Copy out the entries that follow exactly, leaving every picture behind.

SOURCE INFORMATION
· · · · ·
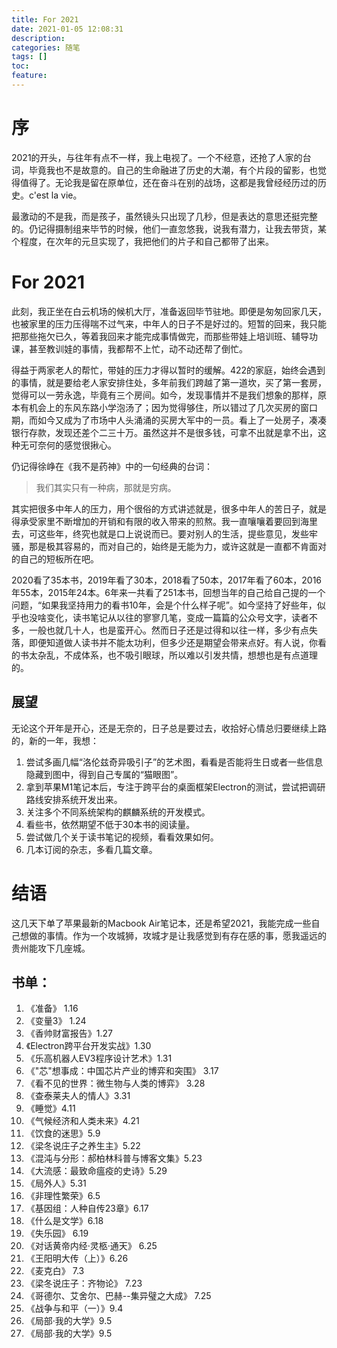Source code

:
 ```yaml
---
title: For 2021 
date: 2021-01-05 12:08:31 
description:
categories: 随笔 
tags: []
toc:
feature:
---
```


# 序

2021的开头，与往年有点不一样，我上电视了。一个不经意，还抢了人家的台词，毕竟我也不是故意的。自己的生命融进了历史的大潮，有个片段的留影，也觉得值得了。无论我是留在原单位，还在奋斗在别的战场，这都是我曾经经历过的历史。c'est la vie。

最激动的不是我，而是孩子，虽然镜头只出现了几秒，但是表达的意思还挺完整的。仍记得摄制组来毕节的时候，他们一直忽悠我，说我有潜力，让我去带货，某个程度，在次年的元旦实现了，我把他们的片子和自己都带了出来。

<!-- more -->

# For 2021

此刻，我正坐在白云机场的候机大厅，准备返回毕节驻地。即便是匆匆回家几天，也被家里的压力压得喘不过气来，中年人的日子不是好过的。短暂的回来，我只能把那些拖欠已久，等着我回来才能完成事情做完，而那些带娃上培训班、辅导功课，甚至教训娃的事情，我都帮不上忙，动不动还帮了倒忙。

得益于两家老人的帮忙，带娃的压力才得以暂时的缓解。422的家庭，始终会遇到的事情，就是要给老人家安排住处，多年前我们跨越了第一道坎，买了第一套房，觉得可以一劳永逸，毕竟有三个房间。如今，发现事情并不是我们想象的那样，原本有机会上的东风东路小学泡汤了；因为觉得够住，所以错过了几次买房的窗口期，而如今又成为了市场中人头涌涌的买房大军中的一员。看上了一处房子，凑凑银行存款，发现还差个二三十万。虽然这并不是很多钱，可拿不出就是拿不出，这种无可奈何的感觉很揪心。

仍记得徐峥在《我不是药神》中的一句经典的台词：

> 我们其实只有一种病，那就是穷病。

其实把很多中年人的压力，用个很俗的方式讲述就是，很多中年人的苦日子，就是得承受家里不断增加的开销和有限的收入带来的煎熬。我一直嚷嚷着要回到海里去，可这些年，终究也就是口上说说而已。要对别人的生活，提些意见，发些牢骚，那是极其容易的，而对自己的，始终是无能为力，或许这就是一直都不肯面对的自己的短板所在吧。

2020看了35本书，2019年看了30本，2018看了50本，2017年看了60本，2016年55本，2015年24本。6年来一共看了251本书，回想当年的自己给自己提的一个问题，“如果我坚持用力的看书10年，会是个什么样子呢”。如今坚持了好些年，似乎也没啥变化，读书笔记从以往的寥寥几笔，变成一篇篇的公众号文字，读者不多，一般也就几十人，也是蛮开心。然而日子还是过得和以往一样，多少有点失落，即便知道做人读书并不能太功利，但多少还是期望会带来点好。有人说，你看的书太杂乱，不成体系，也不吸引眼球，所以难以引发共情，想想也是有点道理的。

## 展望

无论这个开年是开心，还是无奈的，日子总是要过去，收拾好心情总归要继续上路的，新的一年，我想：

1. 尝试多画几幅“洛伦兹奇异吸引子”的艺术图，看看是否能将生日或者一些信息隐藏到图中，得到自己专属的“猫眼图”。
2. 拿到苹果M1笔记本后，专注于跨平台的桌面框架Electron的测试，尝试把调研路线安排系统开发出来。
3. 关注多个不同系统架构的麒麟系统的开发模式。
4. 看些书，依然期望不低于30本书的阅读量。
5. 尝试做几个关于读书笔记的视频，看看效果如何。
6. 几本订阅的杂志，多看几篇文章。

# 结语

这几天下单了苹果最新的Macbook Air笔记本，还是希望2021，我能完成一些自己想做的事情。作为一个攻城狮，攻城才是让我感觉到有存在感的事，愿我遥远的贵州能攻下几座城。

## 书单：

1. 《准备》 1.16
2. 《变量3》 1.24
3. 《香帅财富报告》1.27
4. 《Electron跨平台开发实战》1.30
5. 《乐高机器人EV3程序设计艺术》1.31
6. 《"芯"想事成：中国芯片产业的博弈和突围》  3.17
7. 《看不见的世界：微生物与人类的博弈》 3.28
8. 《查泰莱夫人的情人》3.31
9. 《睡觉》4.11
10. 《气候经济和人类未来》4.21
11. 《饮食的迷思》5.9
12. 《梁冬说庄子之养生主》5.22
13. 《混沌与分形：郝柏林科普与博客文集》5.23
14. 《大流感：最致命瘟疫的史诗》5.29
15. 《局外人》5.31
16. 《非理性繁荣》6.5
17. 《基因组：人种自传23章》6.17
18. 《什么是文学》6.18
19. 《失乐园》 6.19
20. 《对话黄帝内经·灵柩·通天》 6.25
21. 《王阳明大传（上）》6.26
22. 《麦克白》 7.3
23. 《梁冬说庄子：齐物论》 7.23
24. 《哥德尔、艾舍尔、巴赫--集异璧之大成》 7.25
25. 《战争与和平（一）》9.4
26. 《局部·我的大学》9.5
27. 《局部·我的大学》9.5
· · · · ·
ANSWER TO THIS PROBLEM
Source code

:
 ```yaml
---
title: For 2021 
date: 2021-01-05 12:08:31 
description:
categories: 随笔 
tags: []
toc:
feature:
---
```


# 序

2021的开头，与往年有点不一样，我上电视了。一个不经意，还抢了人家的台词，毕竟我也不是故意的。自己的生命融进了历史的大潮，有个片段的留影，也觉得值得了。无论我是留在原单位，还在奋斗在别的战场，这都是我曾经经历过的历史。c'est la vie。

最激动的不是我，而是孩子，虽然镜头只出现了几秒，但是表达的意思还挺完整的。仍记得摄制组来毕节的时候，他们一直忽悠我，说我有潜力，让我去带货，某个程度，在次年的元旦实现了，我把他们的片子和自己都带了出来。

<!-- more -->

# For 2021

此刻，我正坐在白云机场的候机大厅，准备返回毕节驻地。即便是匆匆回家几天，也被家里的压力压得喘不过气来，中年人的日子不是好过的。短暂的回来，我只能把那些拖欠已久，等着我回来才能完成事情做完，而那些带娃上培训班、辅导功课，甚至教训娃的事情，我都帮不上忙，动不动还帮了倒忙。

得益于两家老人的帮忙，带娃的压力才得以暂时的缓解。422的家庭，始终会遇到的事情，就是要给老人家安排住处，多年前我们跨越了第一道坎，买了第一套房，觉得可以一劳永逸，毕竟有三个房间。如今，发现事情并不是我们想象的那样，原本有机会上的东风东路小学泡汤了；因为觉得够住，所以错过了几次买房的窗口期，而如今又成为了市场中人头涌涌的买房大军中的一员。看上了一处房子，凑凑银行存款，发现还差个二三十万。虽然这并不是很多钱，可拿不出就是拿不出，这种无可奈何的感觉很揪心。

仍记得徐峥在《我不是药神》中的一句经典的台词：

> 我们其实只有一种病，那就是穷病。

其实把很多中年人的压力，用个很俗的方式讲述就是，很多中年人的苦日子，就是得承受家里不断增加的开销和有限的收入带来的煎熬。我一直嚷嚷着要回到海里去，可这些年，终究也就是口上说说而已。要对别人的生活，提些意见，发些牢骚，那是极其容易的，而对自己的，始终是无能为力，或许这就是一直都不肯面对的自己的短板所在吧。

2020看了35本书，2019年看了30本，2018看了50本，2017年看了60本，2016年55本，2015年24本。6年来一共看了251本书，回想当年的自己给自己提的一个问题，“如果我坚持用力的看书10年，会是个什么样子呢”。如今坚持了好些年，似乎也没啥变化，读书笔记从以往的寥寥几笔，变成一篇篇的公众号文字，读者不多，一般也就几十人，也是蛮开心。然而日子还是过得和以往一样，多少有点失落，即便知道做人读书并不能太功利，但多少还是期望会带来点好。有人说，你看的书太杂乱，不成体系，也不吸引眼球，所以难以引发共情，想想也是有点道理的。

## 展望

无论这个开年是开心，还是无奈的，日子总是要过去，收拾好心情总归要继续上路的，新的一年，我想：

1. 尝试多画几幅“洛伦兹奇异吸引子”的艺术图，看看是否能将生日或者一些信息隐藏到图中，得到自己专属的“猫眼图”。
2. 拿到苹果M1笔记本后，专注于跨平台的桌面框架Electron的测试，尝试把调研路线安排系统开发出来。
3. 关注多个不同系统架构的麒麟系统的开发模式。
4. 看些书，依然期望不低于30本书的阅读量。
5. 尝试做几个关于读书笔记的视频，看看效果如何。
6. 几本订阅的杂志，多看几篇文章。

# 结语

这几天下单了苹果最新的Macbook Air笔记本，还是希望2021，我能完成一些自己想做的事情。作为一个攻城狮，攻城才是让我感觉到有存在感的事，愿我遥远的贵州能攻下几座城。

## 书单：

1. 《准备》 1.16
2. 《变量3》 1.24
3. 《香帅财富报告》1.27
4. 《Electron跨平台开发实战》1.30
5. 《乐高机器人EV3程序设计艺术》1.31
6. 《"芯"想事成：中国芯片产业的博弈和突围》  3.17
7. 《看不见的世界：微生物与人类的博弈》 3.28
8. 《查泰莱夫人的情人》3.31
9. 《睡觉》4.11
10. 《气候经济和人类未来》4.21
11. 《饮食的迷思》5.9
12. 《梁冬说庄子之养生主》5.22
13. 《混沌与分形：郝柏林科普与博客文集》5.23
14. 《大流感：最致命瘟疫的史诗》5.29
15. 《局外人》5.31
16. 《非理性繁荣》6.5
17. 《基因组：人种自传23章》6.17
18. 《什么是文学》6.18
19. 《失乐园》 6.19
20. 《对话黄帝内经·灵柩·通天》 6.25
21. 《王阳明大传（上）》6.26
22. 《麦克白》 7.3
23. 《梁冬说庄子：齐物论》 7.23
24. 《哥德尔、艾舍尔、巴赫--集异璧之大成》 7.25
25. 《战争与和平（一）》9.4
26. 《局部·我的大学》9.5
27. 《局部·我的大学》9.5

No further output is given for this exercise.